#### TASK STATEMENT
Go through the data and report how many lines include the word "multiple", giving only the number.

Plain-text document sources:

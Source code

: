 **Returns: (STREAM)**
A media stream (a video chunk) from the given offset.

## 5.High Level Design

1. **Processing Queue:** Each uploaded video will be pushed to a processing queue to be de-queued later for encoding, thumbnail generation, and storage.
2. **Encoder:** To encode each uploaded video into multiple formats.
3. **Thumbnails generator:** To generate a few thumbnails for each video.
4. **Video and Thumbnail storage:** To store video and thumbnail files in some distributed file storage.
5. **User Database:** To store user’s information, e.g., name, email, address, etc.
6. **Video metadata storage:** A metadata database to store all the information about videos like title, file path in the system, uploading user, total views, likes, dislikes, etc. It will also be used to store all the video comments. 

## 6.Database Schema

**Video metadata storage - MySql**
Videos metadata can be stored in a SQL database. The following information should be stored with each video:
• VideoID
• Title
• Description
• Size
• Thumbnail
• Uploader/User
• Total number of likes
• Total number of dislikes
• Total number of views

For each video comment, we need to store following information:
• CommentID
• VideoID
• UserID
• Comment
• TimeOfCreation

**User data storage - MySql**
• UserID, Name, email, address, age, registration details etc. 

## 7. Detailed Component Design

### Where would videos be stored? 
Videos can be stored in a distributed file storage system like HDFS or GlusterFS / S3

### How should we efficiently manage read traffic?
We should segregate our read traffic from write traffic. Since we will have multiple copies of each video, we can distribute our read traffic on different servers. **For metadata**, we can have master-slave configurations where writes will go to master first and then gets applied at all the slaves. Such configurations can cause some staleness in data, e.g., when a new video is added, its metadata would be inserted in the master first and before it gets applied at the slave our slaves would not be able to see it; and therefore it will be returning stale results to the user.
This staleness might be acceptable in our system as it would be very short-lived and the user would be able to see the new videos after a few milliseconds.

#### TASK RESPONSE
2